Bon, certes, les vidéos ça offre de la flexibilité. Pas besoin d’aller jusqu’à Perpètes-les-Oies dans un centre de formation pour s’endormir devant un Powerpoint. Mais je ne suis pas sûr qu’on déclenchera l’enthousiasme des foules et une profonde mutation de la formation tout au long de la vie avec quelques malheureuses heures de vidéo par an. Et puis comment vous allez faire pour valider que la vidéo est bien vue ? En analysant les clics sur le bouton Play ? Rien n’empêche les petits malins de lancer la vidéo et d’aller se faire un café pendant ce temps. Il y a des systèmes qui mesurent l’attention, certes, qui forcent à être un minimum actif, bouger sa souris de temps à autre ou des choses comme ça. De toute façon, on peut contourner la plupart des systèmes de contrôle dès qu’on est un peu malin.

Évidemment, vous pouvez poser des questions sur le contenu de la vidéo à la fin pour vérifier qu’elle a bien été visionnée. Il y a de bonnes chances qu’un petit marché noir de la réponse de quizz va apparaître. « Bernard, tu me dis les réponses des quizz 1 à 10 et je te donne celles des quizz 11 à 20. Et je t’offre le café en prime la prochaine fois. ». Alors on peut faire des banques de quizz, avec des examens personnalisés pour chaque participant. Une belle usine à gaz en perspective.

A mes yeux, l’autoformation, c’est une démarche avant tout personnelle, il faut arrêter de penser que c’est en contrôlant les gens qu’ils vont apprendre. On en tout cas, on ne peut pas baser un système uniquement sur cette logique. Même si les apprenants réalisent eux-mêmes les activités demandées, rien ne dit qu’ils en auront vraiment tiré quelques chose s’ils ne se sont pas impliqués dans la démarche. Il y a des choses qu’on ne peut pas mesurer facilement, et la qualité de l’apprentissage en fait clairement partie.

Par ailleurs, l’autoformation, cela demande au bas mot un investissement dix fois supérieur à ce que prévoit la loi. 20 heures par an environ, c’est une plaisanterie à mes yeux. Vous voulez qu’on soit toujours au sommet de notre art dans notre discipline, compétents, transversaux, capables d’adaptation, alors parlons sérieusement. C’est plus 20 heures d’autoformation par mois qu’il faudrait, soit 5 heures par semaine environ. Là on parle la même langue. Et c’est cinq heures hebdomadaires qu’on a choisies de faire, où on a l’esprit ouvert, attentif, motivé. Pas cinq heures imposées.

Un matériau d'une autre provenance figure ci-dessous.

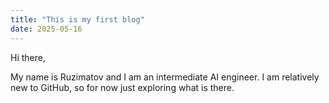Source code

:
 ```yaml
---
title: "This is my first blog"
date: 2025-05-16
---
```


Hi there,

My name is Ruzimatov and I am an intermediate AI engineer. I am relatively new to GitHub, so for now just exploring what is there.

Evidemment ça entre en compétition avec le temps de travail. Mais dans les secteurs où le capital humain est tout, c’est un investissement plus que nécessaire. Voilà, c’était le message de la semaine. L’autoformation, c’est une démarche avant tout personnelle, qui doit venir des tripes. Bien sûr on peut mettre en place des systèmes de certification derrière, pour valider que les choses ont bien été faites. Mais ça, ça vient après, ce n’est certainement pas le principale moteur qui fera que les gens se lanceront corps et âme dans une démarche d’autoformation. Et aussi, 20 heures par an, c’est vraiment peu. Cela me donne un peu le sentiment d’une montagne qui accouche d’une souris.

PS : au fait, deux nouvelles de MOOC qui ont suscité mon attention de par leur format. Le WikiMOOC, sur comment créer un article Wikipedia (entre autres) : je trouve l’idée géniale (d’autant qu’on en avait discuté avec la Fondation Wikimedia il y a de cela deux ans !). Et celui-ci du groupe Eurotunnel, sur les Rails de l’emploi, qui présente les métiers du groupe. Il utilise de la simulation, ce qui est plutôt énorme, et leur landing page est d’une très grande qualité !

PPS : le billet est un peu vieux, vous m’en excuserez, je suis plus trop dans l’actualité, mais j’avais complètement oublié de le publier.